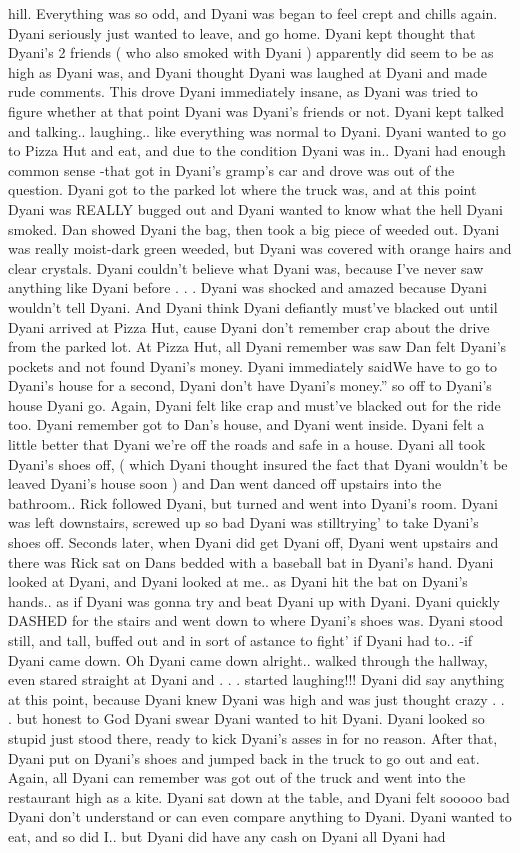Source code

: \documentclass[12pt]{book}
\begin{document}
hill. Everything was so odd, and Dyani was began to feel crept and chills again. Dyani seriously just wanted to leave, and go home. Dyani kept thought that Dyani's 2 friends ( who also smoked with Dyani ) apparently did seem to be as high as Dyani was, and Dyani thought Dyani was laughed at Dyani and made rude comments. This drove Dyani immediately insane, as Dyani was tried to figure whether at that point Dyani was Dyani's friends or not. Dyani kept talked and talking.. laughing.. like everything was normal to Dyani. Dyani wanted to go to Pizza Hut and eat, and due to the condition Dyani was in.. Dyani had enough common sense -that got in Dyani's gramp's car and drove was out of the question. Dyani got to the parked lot where the truck was, and at this point Dyani was REALLY bugged out and Dyani wanted to know what the hell Dyani smoked. Dan showed Dyani the bag, then took a big piece of weeded out. Dyani was really moist-dark green weeded, but Dyani was covered with orange hairs and clear crystals. Dyani couldn't believe what Dyani was, because I've never saw anything like Dyani before . . .  Dyani was shocked and amazed because Dyani wouldn't tell Dyani. And Dyani think Dyani defiantly must've blacked out until Dyani arrived at Pizza Hut, cause Dyani don't remember crap about the drive from the parked lot. At Pizza Hut, all Dyani remember was saw Dan felt Dyani's pockets and not found Dyani's money. Dyani immediately saidWe have to go to Dyani's house for a second, Dyani don't have Dyani's money.'' so off to Dyani's house Dyani go. Again, Dyani felt like crap and must've blacked out for the ride too. Dyani remember got to Dan's house, and Dyani went inside. Dyani felt a little better that Dyani we're off the roads and safe in a house. Dyani all took Dyani's shoes off, ( which Dyani thought insured the fact that Dyani wouldn't be leaved Dyani's house soon ) and Dan went danced off upstairs into the bathroom.. Rick followed Dyani, but turned and went into Dyani's room. Dyani was left downstairs, screwed up so bad Dyani was stilltrying' to take Dyani's shoes off. Seconds later, when Dyani did get Dyani off, Dyani went upstairs and there was Rick sat on Dans bedded with a baseball bat in Dyani's hand. Dyani looked at Dyani, and Dyani looked at me.. as Dyani hit the bat on Dyani's hands.. as if Dyani was gonna try and beat Dyani up with Dyani. Dyani quickly DASHED for the stairs and went down to where Dyani's shoes was. Dyani stood still, and tall, buffed out and in sort of astance to fight' if Dyani had to.. -if Dyani came down. Oh Dyani came down alright.. walked through the hallway, even stared straight at Dyani and  . . .  started laughing!!! Dyani did say anything at this point, because Dyani knew Dyani was high and was just thought crazy . . .  but honest to God Dyani swear Dyani wanted to hit Dyani. Dyani looked so stupid just stood there, ready to kick Dyani's asses in for no reason. After that, Dyani put on Dyani's shoes and jumped back in the truck to go out and eat. Again, all Dyani can remember was got out of the truck and went into the restaurant high as a kite. Dyani sat down at the table, and Dyani felt sooooo bad Dyani don't understand or can even compare anything to Dyani. Dyani wanted to eat, and so did I.. but Dyani did have any cash on Dyani all Dyani had 
\end{document}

□ □ □

## Directions for this task
Could the material above be given again in full and exactly, with its pictures left out?

## Finished task
Source code

: \documentclass[12pt]{book}
\begin{document}
hill. Everything was so odd, and Dyani was began to feel crept and chills again. Dyani seriously just wanted to leave, and go home. Dyani kept thought that Dyani's 2 friends ( who also smoked with Dyani ) apparently did seem to be as high as Dyani was, and Dyani thought Dyani was laughed at Dyani and made rude comments. This drove Dyani immediately insane, as Dyani was tried to figure whether at that point Dyani was Dyani's friends or not. Dyani kept talked and talking.. laughing.. like everything was normal to Dyani. Dyani wanted to go to Pizza Hut and eat, and due to the condition Dyani was in.. Dyani had enough common sense -that got in Dyani's gramp's car and drove was out of the question. Dyani got to the parked lot where the truck was, and at this point Dyani was REALLY bugged out and Dyani wanted to know what the hell Dyani smoked. Dan showed Dyani the bag, then took a big piece of weeded out. Dyani was really moist-dark green weeded, but Dyani was covered with orange hairs and clear crystals. Dyani couldn't believe what Dyani was, because I've never saw anything like Dyani before . . .  Dyani was shocked and amazed because Dyani wouldn't tell Dyani. And Dyani think Dyani defiantly must've blacked out until Dyani arrived at Pizza Hut, cause Dyani don't remember crap about the drive from the parked lot. At Pizza Hut, all Dyani remember was saw Dan felt Dyani's pockets and not found Dyani's money. Dyani immediately saidWe have to go to Dyani's house for a second, Dyani don't have Dyani's money.'' so off to Dyani's house Dyani go. Again, Dyani felt like crap and must've blacked out for the ride too. Dyani remember got to Dan's house, and Dyani went inside. Dyani felt a little better that Dyani we're off the roads and safe in a house. Dyani all took Dyani's shoes off, ( which Dyani thought insured the fact that Dyani wouldn't be leaved Dyani's house soon ) and Dan went danced off upstairs into the bathroom.. Rick followed Dyani, but turned and went into Dyani's room. Dyani was left downstairs, screwed up so bad Dyani was stilltrying' to take Dyani's shoes off. Seconds later, when Dyani did get Dyani off, Dyani went upstairs and there was Rick sat on Dans bedded with a baseball bat in Dyani's hand. Dyani looked at Dyani, and Dyani looked at me.. as Dyani hit the bat on Dyani's hands.. as if Dyani was gonna try and beat Dyani up with Dyani. Dyani quickly DASHED for the stairs and went down to where Dyani's shoes was. Dyani stood still, and tall, buffed out and in sort of astance to fight' if Dyani had to.. -if Dyani came down. Oh Dyani came down alright.. walked through the hallway, even stared straight at Dyani and  . . .  started laughing!!! Dyani did say anything at this point, because Dyani knew Dyani was high and was just thought crazy . . .  but honest to God Dyani swear Dyani wanted to hit Dyani. Dyani looked so stupid just stood there, ready to kick Dyani's asses in for no reason. After that, Dyani put on Dyani's shoes and jumped back in the truck to go out and eat. Again, all Dyani can remember was got out of the truck and went into the restaurant high as a kite. Dyani sat down at the table, and Dyani felt sooooo bad Dyani don't understand or can even compare anything to Dyani. Dyani wanted to eat, and so did I.. but Dyani did have any cash on Dyani all Dyani had 
\end{document}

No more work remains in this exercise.